All of which underscores the library’s historic role and value as a social hub, Banks says. “It is Sherbrooke’s community centre, and it has been for years. Prior to the pandemic, it was the home of the book club and meditation. We had guest speakers. We had films. We had workshops. And the Internet access, of course, for the seniors in our community who can’t afford a computer. That was their only access point.”

In a letter she sent last week to Lohnes-Croft, she elaborated: “Our library, in its present incarnation, is a shadow of its former self, its viability profoundly compromised by decision-makers at ECRL who have no vision of what this institution means to our community. The District of St. Mary’s has renovated and maintained the building that houses the library at the expense of its citizens and taxpayers, yet those very taxpayers are denied access to this important community resource.”

What’s more, she wrote: “Given that the Sherbrooke area will soon be the site of the world’s first whale sanctuary attracting more visitors to our area and placing us in the international spotlight, given that we have a growing population of seniors in our area, given that more people are choosing to move into our region from other parts of the country, and given that literacy levels in Guysborough County are in decline, it is bewildering that the direction of the ECRL management is dismantling what was the hub of activity in our small village. After over a year into the pandemic, the doors of our library are still locked to the public, with ‘by appointment only’ visits permitted, further crippling the viability of this beloved institution and the people who support it.”

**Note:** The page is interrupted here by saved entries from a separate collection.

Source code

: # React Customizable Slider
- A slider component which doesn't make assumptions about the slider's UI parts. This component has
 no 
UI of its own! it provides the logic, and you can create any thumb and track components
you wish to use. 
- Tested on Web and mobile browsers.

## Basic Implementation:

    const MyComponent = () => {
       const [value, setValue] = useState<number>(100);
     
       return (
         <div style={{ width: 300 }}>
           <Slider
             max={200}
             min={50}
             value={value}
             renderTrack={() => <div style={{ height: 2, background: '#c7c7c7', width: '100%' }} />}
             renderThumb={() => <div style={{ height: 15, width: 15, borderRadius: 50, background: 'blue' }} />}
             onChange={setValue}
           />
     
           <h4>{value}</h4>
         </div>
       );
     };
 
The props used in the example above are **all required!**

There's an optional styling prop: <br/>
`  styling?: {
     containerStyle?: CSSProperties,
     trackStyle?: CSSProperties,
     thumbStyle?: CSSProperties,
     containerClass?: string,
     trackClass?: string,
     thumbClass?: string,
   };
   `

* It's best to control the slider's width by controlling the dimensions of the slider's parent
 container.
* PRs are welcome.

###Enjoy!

Asked to respond to complaints about its cutbacks in Sherbrooke and Guysborough and the characterization of these as “an attack on the poor and children,” Emery replied in an email:

“We’re encouraged to hear that people care about library service and would like to see the service restored. We hope that concerned individuals will speak with their councillors to support increased municipal funding for library service. We encourage anyone in need of books or other library materials, regardless of their age or socioeconomic situation, to call our toll-free number 1-855-787-7323 for assistance. We want to help as many people as we can despite this difficult funding situation.”

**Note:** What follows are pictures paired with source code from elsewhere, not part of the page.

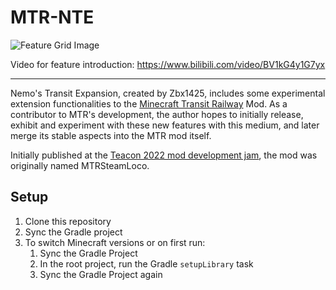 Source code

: # MTR-NTE


![Feature Grid Image](https://www.zbx1425.cn/nautilus/mtr-nte/img/featgrid.jpg)

Video for feature introduction: https://www.bilibili.com/video/BV1kG4y1G7yx

---
Nemo's Transit Expansion, created by Zbx1425, includes some experimental extension functionalities to the [Minecraft Transit Railway](https://github.com/jonafanho/Minecraft-Transit-Railway) Mod. As a contributor to MTR's development, the author hopes to initially release, exhibit and experiment with these new features with this medium, and later merge its stable aspects into the MTR mod itself.

Initially published at the [Teacon 2022 mod development jam](https://teacon.cn), the mod was originally named MTRSteamLoco.

## Setup

1. Clone this repository
2. Sync the Gradle project
3. To switch Minecraft versions or on first run:
   1. Sync the Gradle Project
   2. In the root project, run the Gradle `setupLibrary` task
   3. Sync the Gradle Project again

She added: “The impact of our funding alignment is also complicated by the pandemic conditions. We’re required to maintain social distancing, quarantine returned materials, and maintain a capacity of four people, including staff, at the Sherbrooke Library. These public health restrictions mean that we’re unable to offer programming or allow the community to gather in the small space at the Sherbrooke Library for the foreseeable future. This is an added frustration. All we can do is continue to share information with the public and encourage them to support a municipal increase in library funding.”

ECRL operates nine branches in eastern mainland Nova Scotia and Cape Breton under the terms of the Nova Scotia Libraries Act. Its board includes members from six municipalities: Town of Mulgrave; the Municipality of the District of Guysborough, the Municipality of the District of St. Mary’s, the Town of Port Hawkesbury, Inverness County, and Richmond County. Roughly 80 per cent of its annual $1.2 spending budget comes from the Nova Scotia Department of Communities, Culture and Heritage. About 18 per cent per cent comes from the participating municipalities. The balance stems from other funding-raising activities.